» Brief
When you reach the line containing "## Package 생성하기", repeat it and every line after it exactly, stopping only at the end of the listing.

+++ Extracted data

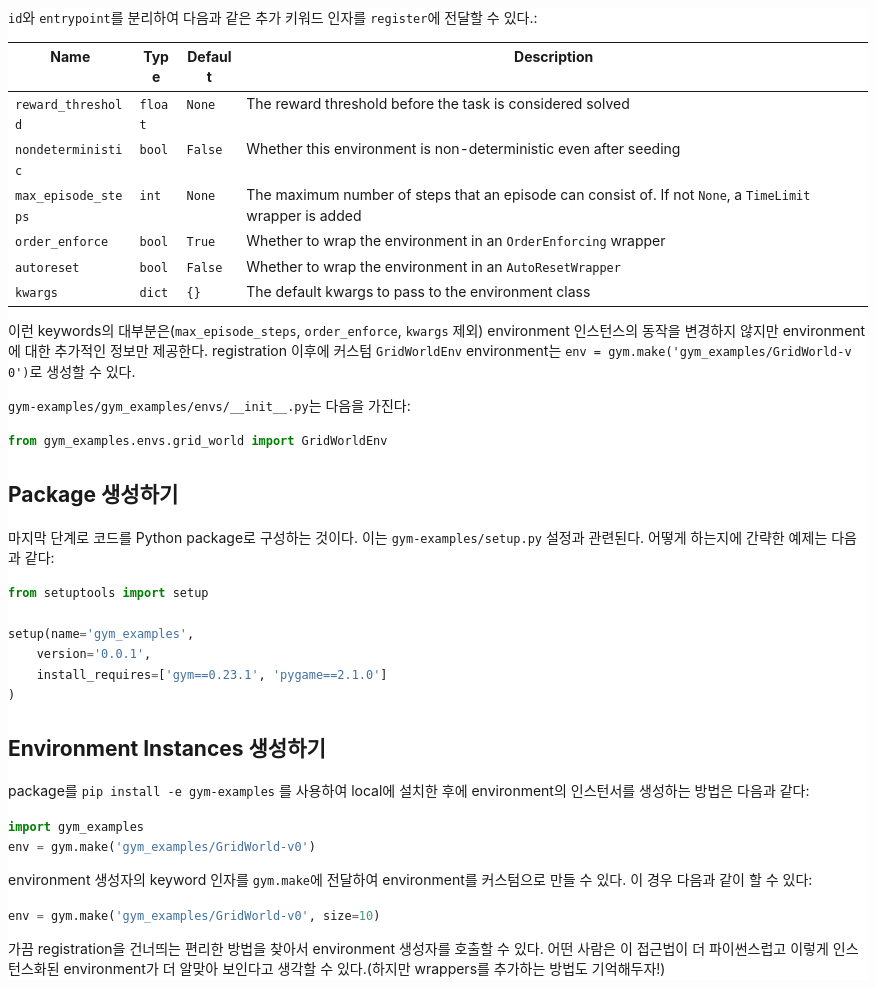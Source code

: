 `id`와 `entrypoint`를 분리하여 다음과 같은 추가 키워드 인자를 `register`에 전달할 수 있다.:

| Name                | Type     | Default  | Description                                                                                               |
|---------------------|----------|----------|-----------------------------------------------------------------------------------------------------------|
| `reward_threshold`  | `float`  | `None`   | The reward threshold before the task is considered solved                                                 |
| `nondeterministic`  | `bool`   | `False`  | Whether this environment is non-deterministic even after seeding                                          |
| `max_episode_steps` | `int`    | `None`   | The maximum number of steps that an episode can consist of. If not `None`, a `TimeLimit` wrapper is added |
| `order_enforce`     | `bool`   | `True`   | Whether to wrap the environment in an `OrderEnforcing` wrapper                                            |
| `autoreset`         | `bool`   | `False`  | Whether to wrap the environment in an `AutoResetWrapper`                                                  |
| `kwargs`            | `dict`   | `{}`     | The default kwargs to pass to the environment class                                                       |

이런 keywords의 대부분은(`max_episode_steps`, `order_enforce`, `kwargs` 제외) environment 인스턴스의 동작을 변경하지 않지만 environment에 대한 추가적인 정보만 제공한다.
registration 이후에 커스텀 `GridWorldEnv` environment는 `env = gym.make('gym_examples/GridWorld-v0')`로 생성할 수 있다.

`gym-examples/gym_examples/envs/__init__.py`는 다음을 가진다:

```python
from gym_examples.envs.grid_world import GridWorldEnv
```

## Package 생성하기

마지막 단계로 코드를 Python package로 구성하는 것이다. 이는 `gym-examples/setup.py` 설정과 관련된다. 어떻게 하는지에 간략한 예제는 다음과 같다:

```python
from setuptools import setup

setup(name='gym_examples',
    version='0.0.1',
    install_requires=['gym==0.23.1', 'pygame==2.1.0']
)
```

## Environment Instances 생성하기
package를 `pip install -e gym-examples` 를 사용하여 local에 설치한 후에 environment의 인스턴서를 생성하는 방법은 다음과 같다:

```python
import gym_examples
env = gym.make('gym_examples/GridWorld-v0')
```

environment 생성자의 keyword 인자를 `gym.make`에 전달하여 environment를 커스텀으로 만들 수 있다.
이 경우 다음과 같이 할 수 있다:

```python
env = gym.make('gym_examples/GridWorld-v0', size=10)
```

가끔 registration을 건너띄는 편리한 방법을 찾아서 environment 생성자를 호출할 수 있다. 어떤 사람은 이 접근법이 더 파이썬스럽고 이렇게 인스턴스화된 environment가 더 알맞아 보인다고 생각할 수 있다.(하지만 wrappers를 추가하는 방법도 기억해두자!)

++++++

» Your response
## Package 생성하기

마지막 단계로 코드를 Python package로 구성하는 것이다. 이는 `gym-examples/setup.py` 설정과 관련된다. 어떻게 하는지에 간략한 예제는 다음과 같다:

```python
from setuptools import setup

setup(name='gym_examples',
    version='0.0.1',
    install_requires=['gym==0.23.1', 'pygame==2.1.0']
)
```

## Environment Instances 생성하기
package를 `pip install -e gym-examples` 를 사용하여 local에 설치한 후에 environment의 인스턴서를 생성하는 방법은 다음과 같다:

```python
import gym_examples
env = gym.make('gym_examples/GridWorld-v0')
```

environment 생성자의 keyword 인자를 `gym.make`에 전달하여 environment를 커스텀으로 만들 수 있다.
이 경우 다음과 같이 할 수 있다:

```python
env = gym.make('gym_examples/GridWorld-v0', size=10)
```

가끔 registration을 건너띄는 편리한 방법을 찾아서 environment 생성자를 호출할 수 있다. 어떤 사람은 이 접근법이 더 파이썬스럽고 이렇게 인스턴스화된 environment가 더 알맞아 보인다고 생각할 수 있다.(하지만 wrappers를 추가하는 방법도 기억해두자!)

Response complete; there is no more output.